AIで将棋のブルーオーシャン戦略も可能か

「過去10年間でAIは盤上と盤外を変え、今後も棋士の可能性を大きく広げるでしょう。将棋のブルーオーシャン(未開拓市場)戦略も考えられます。『elmo』という将棋ソフトから生まれた『エルモ囲い』は、新戦法に与えられる『升田幸三賞』を受賞しました。玉の下に金を置く独特の囲いで圧倒的な成績を上げていたからです。まず『桂損』(桂馬を跳ねることで、自分の駒を損すること)してからじっくり攻めるという、これまでの価値観からはおよそ考えられない定跡も出てきています。日々新たな指し方が発見されていますし、どこにブルーオーシャンが隠れているか分かりません」

「昭和の時代に流行し、最近は忘れ去られていた戦法がAI再評価でリバイバルしているケースもよく見られます。

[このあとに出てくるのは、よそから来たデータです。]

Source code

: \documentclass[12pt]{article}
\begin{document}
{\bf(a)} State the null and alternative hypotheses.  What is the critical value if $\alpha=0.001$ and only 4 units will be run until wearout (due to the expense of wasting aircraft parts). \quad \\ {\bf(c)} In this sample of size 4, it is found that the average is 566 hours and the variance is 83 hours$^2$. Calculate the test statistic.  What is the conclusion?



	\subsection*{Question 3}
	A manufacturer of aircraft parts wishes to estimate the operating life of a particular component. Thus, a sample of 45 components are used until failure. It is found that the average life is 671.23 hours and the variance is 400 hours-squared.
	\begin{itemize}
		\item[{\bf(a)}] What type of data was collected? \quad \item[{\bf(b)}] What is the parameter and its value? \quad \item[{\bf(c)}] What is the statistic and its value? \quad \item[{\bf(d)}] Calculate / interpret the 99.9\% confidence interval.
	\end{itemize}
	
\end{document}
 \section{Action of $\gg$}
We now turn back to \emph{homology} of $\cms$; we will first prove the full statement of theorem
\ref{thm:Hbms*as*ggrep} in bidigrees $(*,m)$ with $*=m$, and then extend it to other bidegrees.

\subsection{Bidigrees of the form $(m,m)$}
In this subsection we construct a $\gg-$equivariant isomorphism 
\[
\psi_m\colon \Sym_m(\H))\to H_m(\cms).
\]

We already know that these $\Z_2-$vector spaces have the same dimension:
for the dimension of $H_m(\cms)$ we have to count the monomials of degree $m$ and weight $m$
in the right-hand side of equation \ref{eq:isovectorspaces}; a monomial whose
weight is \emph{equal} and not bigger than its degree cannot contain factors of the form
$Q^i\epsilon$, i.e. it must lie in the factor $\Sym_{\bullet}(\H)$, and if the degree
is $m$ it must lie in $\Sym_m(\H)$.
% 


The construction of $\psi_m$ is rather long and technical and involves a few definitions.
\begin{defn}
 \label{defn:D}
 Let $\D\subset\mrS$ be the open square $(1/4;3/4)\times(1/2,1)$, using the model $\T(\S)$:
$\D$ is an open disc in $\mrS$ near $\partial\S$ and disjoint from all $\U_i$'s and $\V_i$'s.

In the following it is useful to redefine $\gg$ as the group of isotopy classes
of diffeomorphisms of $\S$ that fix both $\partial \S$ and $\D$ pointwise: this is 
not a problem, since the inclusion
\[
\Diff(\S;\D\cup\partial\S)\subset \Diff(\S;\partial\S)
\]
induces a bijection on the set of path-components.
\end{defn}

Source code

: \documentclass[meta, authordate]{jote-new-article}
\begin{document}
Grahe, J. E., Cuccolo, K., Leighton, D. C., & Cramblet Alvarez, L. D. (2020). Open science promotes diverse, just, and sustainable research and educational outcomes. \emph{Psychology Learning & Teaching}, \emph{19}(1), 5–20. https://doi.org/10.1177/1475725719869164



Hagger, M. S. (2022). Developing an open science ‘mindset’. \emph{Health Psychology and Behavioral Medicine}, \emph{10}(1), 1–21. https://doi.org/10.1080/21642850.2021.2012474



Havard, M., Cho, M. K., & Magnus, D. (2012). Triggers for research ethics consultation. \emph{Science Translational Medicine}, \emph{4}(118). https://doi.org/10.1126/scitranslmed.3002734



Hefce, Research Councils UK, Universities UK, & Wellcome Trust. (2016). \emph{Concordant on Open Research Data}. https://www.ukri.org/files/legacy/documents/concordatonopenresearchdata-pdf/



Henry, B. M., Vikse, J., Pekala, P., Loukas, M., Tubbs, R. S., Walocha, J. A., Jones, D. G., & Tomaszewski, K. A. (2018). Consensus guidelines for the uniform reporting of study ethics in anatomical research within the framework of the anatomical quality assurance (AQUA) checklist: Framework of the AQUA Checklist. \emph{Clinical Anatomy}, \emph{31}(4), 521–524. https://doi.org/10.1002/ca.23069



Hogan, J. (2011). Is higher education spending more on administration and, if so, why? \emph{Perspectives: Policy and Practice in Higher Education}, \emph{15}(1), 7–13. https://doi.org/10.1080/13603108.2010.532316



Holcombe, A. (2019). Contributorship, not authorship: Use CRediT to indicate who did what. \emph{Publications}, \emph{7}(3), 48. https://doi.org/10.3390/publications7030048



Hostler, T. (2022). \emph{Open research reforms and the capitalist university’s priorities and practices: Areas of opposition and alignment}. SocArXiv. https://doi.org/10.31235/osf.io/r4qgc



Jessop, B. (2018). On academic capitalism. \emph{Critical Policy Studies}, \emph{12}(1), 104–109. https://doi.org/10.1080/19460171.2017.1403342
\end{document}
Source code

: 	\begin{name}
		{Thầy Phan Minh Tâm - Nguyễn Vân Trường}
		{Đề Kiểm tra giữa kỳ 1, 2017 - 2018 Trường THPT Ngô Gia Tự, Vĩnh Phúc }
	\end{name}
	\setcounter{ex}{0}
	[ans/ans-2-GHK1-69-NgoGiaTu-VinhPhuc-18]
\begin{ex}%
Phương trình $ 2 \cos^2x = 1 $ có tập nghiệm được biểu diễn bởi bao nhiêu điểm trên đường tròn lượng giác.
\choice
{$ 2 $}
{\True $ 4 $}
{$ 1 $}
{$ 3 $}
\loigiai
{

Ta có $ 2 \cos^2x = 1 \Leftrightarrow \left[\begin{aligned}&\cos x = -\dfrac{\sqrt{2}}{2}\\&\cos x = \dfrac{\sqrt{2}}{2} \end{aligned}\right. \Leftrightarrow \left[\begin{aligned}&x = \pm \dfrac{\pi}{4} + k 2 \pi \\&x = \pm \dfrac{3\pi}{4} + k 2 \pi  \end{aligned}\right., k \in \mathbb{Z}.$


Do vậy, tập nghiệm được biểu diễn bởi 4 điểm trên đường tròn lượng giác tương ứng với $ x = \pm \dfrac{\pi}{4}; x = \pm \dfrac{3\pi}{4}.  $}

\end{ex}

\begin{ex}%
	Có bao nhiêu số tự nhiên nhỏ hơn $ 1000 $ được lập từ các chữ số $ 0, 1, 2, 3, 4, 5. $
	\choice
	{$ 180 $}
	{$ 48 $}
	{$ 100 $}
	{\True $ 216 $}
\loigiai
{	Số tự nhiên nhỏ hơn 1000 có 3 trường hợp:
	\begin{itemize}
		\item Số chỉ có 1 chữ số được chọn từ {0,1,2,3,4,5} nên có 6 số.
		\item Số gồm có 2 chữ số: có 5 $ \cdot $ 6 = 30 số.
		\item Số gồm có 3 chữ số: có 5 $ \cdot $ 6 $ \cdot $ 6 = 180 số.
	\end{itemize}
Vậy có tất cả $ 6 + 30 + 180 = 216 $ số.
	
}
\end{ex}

王座戦第2局の『右玉』や『相居飛車の雁木(がんぎ)』、角換わり将棋における『下段飛車』などです。平成時代には陣形の堅さを重視していましたが、バランスの良さや小駒の使いやすさを現在のAIは高く評価します。逆に超人気戦法だった『横歩取り』はAI評価が高くなく、以前ほど指されてはいません」

将棋の完全解析には10の68乗の局面分析が必要

――他方、「人間がAIの死角を発見する時代が始まった」とも指摘していますね。

「AI評価は完璧ではありません。将棋の完全解析には実現可能な局面をすべて計算する必要がありますが、その数は10の68〜69乗と言われています。現在のハードの計算力では極めて難しいでしょう。複数のAIがプロ棋士の研究によく使われており、それぞれに得意分野を持っているのが現状です」

「局面の状態を数値化した評価値の判断は当然、個々のAIで違ってきます。現在の将棋AIはニューラルネット評価関数などを用いて読みの速度に優れる『NNUE』系と、スピードでは劣るものの局面認識が高精度な『ディープラーニング』系に大別されています。藤井七冠は『ディープラーニング』系を採用した時期がかなり早かったと聞きます。現在は両系統を併用する棋士が少なくありません」

――王座戦第2局ではAI評価の高くない指し手もあえて選ばれたといいます。

「勝つ確率が99%と出ていても、多くの候補手から難解な正解を続けて選ばなければならないケースもあります。逆に75%でもプロ棋士が見れば逆転の可能性が少ない局面もあります。AIが絶対ではない上に、最終的に判断するのは人間なのです」

(聞き手は松本治人)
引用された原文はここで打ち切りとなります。